Eval: Silent Issue Detection

⏳ Estimated Completion Time: ~30 minutes

🎯 Goal

TrainCheck detects 18 real-world silent issues in our evaluation. Your goal in this artifact evaluation is to verify detection for the subset of issues that are currently AE-supported (see bug table below).

For each supported bug, you should confirm:

✅ TrainCheck successfully detects the issue by reporting one or more invariant violations on the provided trace.

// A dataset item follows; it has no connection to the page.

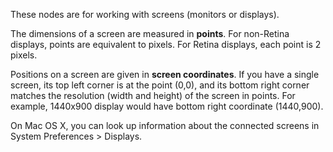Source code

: These nodes are for working with screens (monitors or displays).

The dimensions of a screen are measured in **points**. For non-Retina displays, points are equivalent to pixels. For Retina displays, each point is 2 pixels.

Positions on a screen are given in **screen coordinates**. If you have a single screen, its top left corner is at the point (0,0), and its bottom right corner matches the resolution (width and height) of the screen in points. For example, 1440x900 display would have bottom right coordinate (1440,900).

On Mac OS X, you can look up information about the connected screens in System Preferences > Displays.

The artifact provides all necessary resources to automate this confirmation.
Additional insights—such as when the issue is triggered and how the violation aligns with the root cause—can be explored by examining the scripts, logs, or violation reports, though they are not required for core validation.

📂 Resources Provided

All files are located in the TrainCheck-Evaluation-Workloads repository.

Resource	Description
Curated Invariants	Small set of known-effective invariants per bug.
Pre-collected Traces	Captured execution traces from the buggy pipelines.
Silent Issue Reproduction Scripts and Descriptions	https://github.com/OrderLab/TrainCheck-Evaluation-Workloads/tree/main/silent-issue-detection/bug-reprod-scripts

🐛 Silent Issue Summary Table

Bug ID	Failure Location	AE?	AE Limitation (if any)
`baichuan2-86`	HW/Driver	✅ Yes	Similar root cause as pytorch-84803, reuses pytorch-104336 trace
`deepspeed-1801`	Framework	✅ Yes
`deepspeed-5794`	Framework	❌ No	Invariant relation still under evaluation
`lightning-thunder-725`	Framework	✅ Yes
`mmpretrain-702`	Framework	✅ Yes
`pytorch-51800`	Framework	✅ Yes
`pytorch-84803`	HW/Driver	✅ Yes	Different root cause, but low-level manifest is similar, reuses pytorch-104336 trace
`pytorch-96600`	HW/Driver	✅ Yes	Similar root cause as pytorch-84803 reuses pytorch-104336 trace
`pytorch-104336`	Framework	✅ Yes
`pytorch-115607`	Compiler	✅ Yes
`pytorch-forum-84911`	User Code	✅ Yes
`stackoverflow-60335387`	User Code	✅ Yes
`stackoverflow-67180955`	Framework	❌ No	Requires older Python version no longer supported
`transformers-17877`	Framework	✅ Yes
`transformers-23723`	Framework	✅ Yes
`transformers-33844`	Framework	✅ Yes
`transformers-34204`	Framework	❌ No	Invariant support still in progress
`x-jxmnop-ddp-out-of-sync`	User Code	✅ Yes	Reuses pytorch-104336 trace

We currently support 15 out of 18 bugs for artifact evaluation.
You have already detected pytorch-forum-84911 in our 5-min tutorial. You will need to detect the rest of the 14 bugs.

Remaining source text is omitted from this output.